Guardó el cuaderno y se sirvió una bebida. Nadie le prestaba atención. Era un turista más. Un viejo más. Nadie sabía que no era ni lo uno ni lo otro.

Cuando todos volvieron a subir al yate, Vicky temblaba ligeramente, no por frío, sino por todo lo contenido. Peter se acercó otra vez cuando Tory fue al baño.

—Sigo pensando en ti, Vicky —. Murmuró en tono bajo.

—Peter, no empieces… está tu mujer a metros…

—Es que quiero explicarte, lo nuestro no terminó porque no me importabas. Fue por culpa de Lizzie. Me presionó, ella...

—No me interesa escuchar tus excusas, aparte nadie te apuntó con un arma en la cabeza para volver con ella —lo cortó la joven pelirroja, con los ojos brillosos. —Esa historia ya me la sé de memoria. Ya me la creí una vez. No va a pasar dos veces. Así que ni lo intentes.
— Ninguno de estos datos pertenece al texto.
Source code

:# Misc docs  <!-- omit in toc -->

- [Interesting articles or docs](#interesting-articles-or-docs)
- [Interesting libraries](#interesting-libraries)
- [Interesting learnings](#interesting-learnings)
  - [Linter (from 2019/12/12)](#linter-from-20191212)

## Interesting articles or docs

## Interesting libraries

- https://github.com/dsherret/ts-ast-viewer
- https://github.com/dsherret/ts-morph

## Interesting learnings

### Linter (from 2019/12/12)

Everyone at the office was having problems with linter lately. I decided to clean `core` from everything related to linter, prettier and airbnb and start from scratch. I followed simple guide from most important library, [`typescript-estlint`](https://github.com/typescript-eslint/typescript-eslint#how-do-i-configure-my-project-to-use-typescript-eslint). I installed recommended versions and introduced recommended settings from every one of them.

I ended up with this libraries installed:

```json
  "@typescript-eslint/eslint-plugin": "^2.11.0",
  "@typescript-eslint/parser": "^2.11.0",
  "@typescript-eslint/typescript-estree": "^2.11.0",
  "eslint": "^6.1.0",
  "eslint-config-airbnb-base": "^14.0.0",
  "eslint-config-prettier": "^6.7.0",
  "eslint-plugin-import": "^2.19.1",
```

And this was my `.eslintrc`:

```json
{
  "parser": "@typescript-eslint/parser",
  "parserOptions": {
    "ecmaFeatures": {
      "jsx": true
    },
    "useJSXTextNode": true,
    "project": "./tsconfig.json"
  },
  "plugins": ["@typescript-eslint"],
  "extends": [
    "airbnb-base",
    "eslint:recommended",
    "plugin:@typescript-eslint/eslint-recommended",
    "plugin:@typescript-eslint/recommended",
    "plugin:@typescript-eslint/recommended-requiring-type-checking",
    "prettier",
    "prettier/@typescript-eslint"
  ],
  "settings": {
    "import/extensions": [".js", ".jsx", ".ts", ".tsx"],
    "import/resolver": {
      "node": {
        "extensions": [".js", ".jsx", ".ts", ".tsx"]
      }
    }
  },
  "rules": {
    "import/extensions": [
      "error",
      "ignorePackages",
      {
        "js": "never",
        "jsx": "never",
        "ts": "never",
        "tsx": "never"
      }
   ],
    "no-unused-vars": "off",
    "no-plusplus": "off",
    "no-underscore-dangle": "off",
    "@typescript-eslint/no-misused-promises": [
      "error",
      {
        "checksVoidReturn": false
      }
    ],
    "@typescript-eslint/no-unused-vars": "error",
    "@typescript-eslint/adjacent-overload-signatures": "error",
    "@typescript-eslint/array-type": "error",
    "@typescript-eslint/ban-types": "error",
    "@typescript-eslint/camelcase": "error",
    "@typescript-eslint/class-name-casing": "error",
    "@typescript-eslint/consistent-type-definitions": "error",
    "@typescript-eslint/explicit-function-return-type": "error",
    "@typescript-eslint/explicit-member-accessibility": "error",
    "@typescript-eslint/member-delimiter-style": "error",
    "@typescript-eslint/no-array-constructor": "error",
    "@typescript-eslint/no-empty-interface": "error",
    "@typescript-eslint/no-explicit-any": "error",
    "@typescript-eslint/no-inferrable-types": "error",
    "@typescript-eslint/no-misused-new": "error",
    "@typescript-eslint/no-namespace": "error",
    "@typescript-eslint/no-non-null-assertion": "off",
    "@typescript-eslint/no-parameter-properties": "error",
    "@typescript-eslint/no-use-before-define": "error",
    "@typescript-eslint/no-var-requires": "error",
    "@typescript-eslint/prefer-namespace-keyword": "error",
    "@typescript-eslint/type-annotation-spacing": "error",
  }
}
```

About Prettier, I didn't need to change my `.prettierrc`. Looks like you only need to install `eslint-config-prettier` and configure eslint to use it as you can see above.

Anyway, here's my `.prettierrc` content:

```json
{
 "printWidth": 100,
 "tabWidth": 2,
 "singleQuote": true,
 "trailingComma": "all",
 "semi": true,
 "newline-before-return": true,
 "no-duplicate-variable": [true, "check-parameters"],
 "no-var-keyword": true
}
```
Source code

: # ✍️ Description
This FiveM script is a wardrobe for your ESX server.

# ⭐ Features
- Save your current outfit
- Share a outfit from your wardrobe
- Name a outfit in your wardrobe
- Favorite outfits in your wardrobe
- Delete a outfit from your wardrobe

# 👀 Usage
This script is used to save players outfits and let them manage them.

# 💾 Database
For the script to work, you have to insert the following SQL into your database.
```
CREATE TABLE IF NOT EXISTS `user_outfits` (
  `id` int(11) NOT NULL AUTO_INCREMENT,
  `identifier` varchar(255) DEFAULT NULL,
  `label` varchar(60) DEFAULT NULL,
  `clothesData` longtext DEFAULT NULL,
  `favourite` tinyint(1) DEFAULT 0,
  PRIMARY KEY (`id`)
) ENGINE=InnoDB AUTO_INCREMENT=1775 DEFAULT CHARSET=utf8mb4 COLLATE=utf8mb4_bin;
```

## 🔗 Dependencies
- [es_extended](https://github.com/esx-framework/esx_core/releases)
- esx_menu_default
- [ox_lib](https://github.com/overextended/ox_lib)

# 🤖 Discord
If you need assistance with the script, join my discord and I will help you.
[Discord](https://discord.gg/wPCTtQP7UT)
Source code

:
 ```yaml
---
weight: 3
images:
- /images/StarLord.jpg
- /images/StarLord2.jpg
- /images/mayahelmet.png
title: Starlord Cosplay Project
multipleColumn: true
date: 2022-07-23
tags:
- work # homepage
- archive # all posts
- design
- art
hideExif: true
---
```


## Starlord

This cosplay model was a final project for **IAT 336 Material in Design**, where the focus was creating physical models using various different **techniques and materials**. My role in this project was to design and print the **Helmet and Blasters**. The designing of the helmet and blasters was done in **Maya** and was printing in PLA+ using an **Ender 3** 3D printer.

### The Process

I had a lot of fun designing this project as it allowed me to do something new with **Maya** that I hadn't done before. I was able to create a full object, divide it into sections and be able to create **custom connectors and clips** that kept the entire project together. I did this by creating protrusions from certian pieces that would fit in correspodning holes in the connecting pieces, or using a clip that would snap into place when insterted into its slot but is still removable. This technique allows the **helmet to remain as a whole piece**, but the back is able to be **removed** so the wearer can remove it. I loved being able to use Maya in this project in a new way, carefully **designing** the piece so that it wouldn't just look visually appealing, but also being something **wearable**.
Él tragó saliva. Estaba a punto de decir algo cuando Lizzie subió al yate, radiante, como si no sospechara nada. Pero él la vio de reojo. Sabía. Todo. Y su rostro de expresión tirante la delataba.

Lizzie miró directo hacia Vicky y esbozó una sonrisa venenosa.

—Vaya, ¡cuánto sol! ¿No es un día perfecto para estar todos juntos Peter? Nosotros, las Falcone, es más podríamos llamar al resto de tus amantes ¿No te parece? 

Su voz fue como un dardo ponzoñoso. La tensión era palpable en el aire. 

Vicky abrazó a su hija cuando volvió del baño, como si eso la anclara a algo más puro. Y en la cubierta, la mirada del hombre desconocido seguía fija en ellas.

Como si supiera que todo estaba por complicarse.